Exercise material START

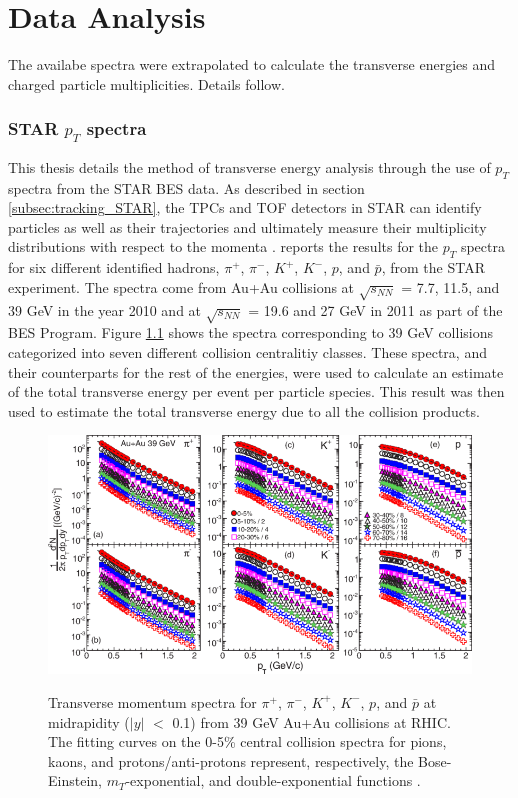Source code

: \chapter{Data Analysis} \label{ch:analysis}
The availabe spectra were extrapolated to calculate the transverse energies and charged particle multiplicities. Details follow.

\subsection{STAR $p_{T}$ spectra}
This thesis details the method of transverse energy analysis through the use of $p_{T}$ spectra from the STAR BES data. As described in section \ref{subsec:tracking_STAR}, the TPCs and TOF detectors in STAR can identify particles as well as their trajectories and ultimately measure their multiplicity distributions with respect to the momenta \citet{PhysRevC.96.044904????}. reports the results for the $p_{T}$ spectra for six different identified hadrons, $\pi^+$, $\pi^-$, $K^+$, $K^-$, $p$, and $\bar{p}$, from the STAR experiment. The spectra come from Au+Au collisions at $\sqrt{s_{NN}}$ = 7.7, 11.5, and 39 GeV in the year 2010 and at $\sqrt{s_{NN}}$ = 19.6 and 27 GeV in 2011 as part of the BES Program. Figure \ref{fig:BESPaper_pTSpectra} \cite{PhysRevC.96.044904} shows the spectra corresponding to 39 GeV collisions categorized into seven different collision centralitiy classes. These spectra, and their counterparts for the rest of the energies, were used to calculate an estimate of the total transverse energy per event per particle species. This result was then used to estimate the total transverse energy due to all the collision products.
\begin{figure}[h]
  \centering
  \includegraphics[width=6.5in]{../figures/PhysRevC-96-044904_pTSpectra_39.png}\\
  \caption{Transverse momentum spectra for $\pi^{+}$, $\pi^{-}$, $K^+$, $K^{-}$, $p$, and $\bar{p}$ at midrapidity ($|y|$ $<$ 0.1) from 39 GeV Au+Au collisions at RHIC. The fitting curves on the 0-5\% central collision spectra for pions, kaons, and protons/anti-protons represent, respectively, the Bose-Einstein, $m_{T}$-exponential, and double-exponential functions \cite{PhysRevC.96.044904}.}\label{fig:BESPaper_pTSpectra}
\end{figure}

Exercise material END

## What to do
Return, from the entries, each line that holds "label".

## Answer space
: \chapter{Data Analysis} \label{ch:analysis}
  \caption{Transverse momentum spectra for $\pi^{+}$, $\pi^{-}$, $K^+$, $K^{-}$, $p$, and $\bar{p}$ at midrapidity ($|y|$ $<$ 0.1) from 39 GeV Au+Au collisions at RHIC. The fitting curves on the 0-5\% central collision spectra for pions, kaons, and protons/anti-protons represent, respectively, the Bose-Einstein, $m_{T}$-exponential, and double-exponential functions \cite{PhysRevC.96.044904}.}\label{fig:BESPaper_pTSpectra}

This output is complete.